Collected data
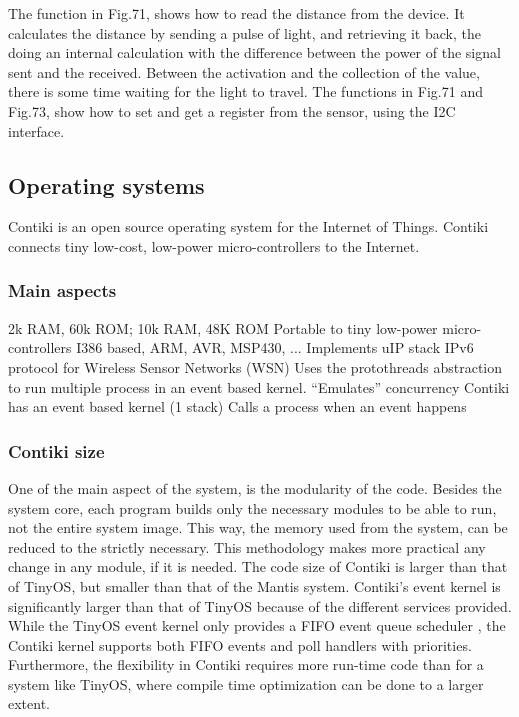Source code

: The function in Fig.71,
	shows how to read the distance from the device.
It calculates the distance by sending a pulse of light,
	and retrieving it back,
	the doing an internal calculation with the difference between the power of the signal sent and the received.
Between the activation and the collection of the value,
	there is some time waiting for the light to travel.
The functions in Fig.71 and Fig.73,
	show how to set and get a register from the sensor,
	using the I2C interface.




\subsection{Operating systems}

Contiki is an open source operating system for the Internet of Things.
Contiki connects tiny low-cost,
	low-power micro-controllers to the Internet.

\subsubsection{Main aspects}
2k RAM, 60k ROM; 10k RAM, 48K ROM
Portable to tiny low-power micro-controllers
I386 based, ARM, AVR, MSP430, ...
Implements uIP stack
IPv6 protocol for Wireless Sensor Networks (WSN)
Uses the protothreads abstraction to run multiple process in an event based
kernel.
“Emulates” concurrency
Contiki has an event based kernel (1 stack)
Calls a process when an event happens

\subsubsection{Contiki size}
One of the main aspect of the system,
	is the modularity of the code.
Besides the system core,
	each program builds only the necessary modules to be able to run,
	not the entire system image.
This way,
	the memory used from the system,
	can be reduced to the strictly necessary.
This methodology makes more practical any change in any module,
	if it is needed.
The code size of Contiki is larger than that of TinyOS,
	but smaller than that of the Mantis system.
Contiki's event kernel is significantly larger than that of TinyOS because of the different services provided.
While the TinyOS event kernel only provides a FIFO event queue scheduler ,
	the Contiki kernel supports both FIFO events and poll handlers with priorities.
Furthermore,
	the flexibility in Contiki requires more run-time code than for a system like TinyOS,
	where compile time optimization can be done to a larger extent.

--

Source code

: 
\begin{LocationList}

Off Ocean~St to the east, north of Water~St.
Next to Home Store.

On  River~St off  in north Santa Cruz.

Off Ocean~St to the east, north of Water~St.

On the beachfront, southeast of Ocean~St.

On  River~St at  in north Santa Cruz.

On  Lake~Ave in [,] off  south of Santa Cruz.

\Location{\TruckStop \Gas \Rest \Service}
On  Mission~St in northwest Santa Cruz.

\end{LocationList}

● EXERCISE
In the records above, find each line holding "distance" and copy it.

● RESPONSE AREA
	shows how to read the distance from the device.
It calculates the distance by sending a pulse of light,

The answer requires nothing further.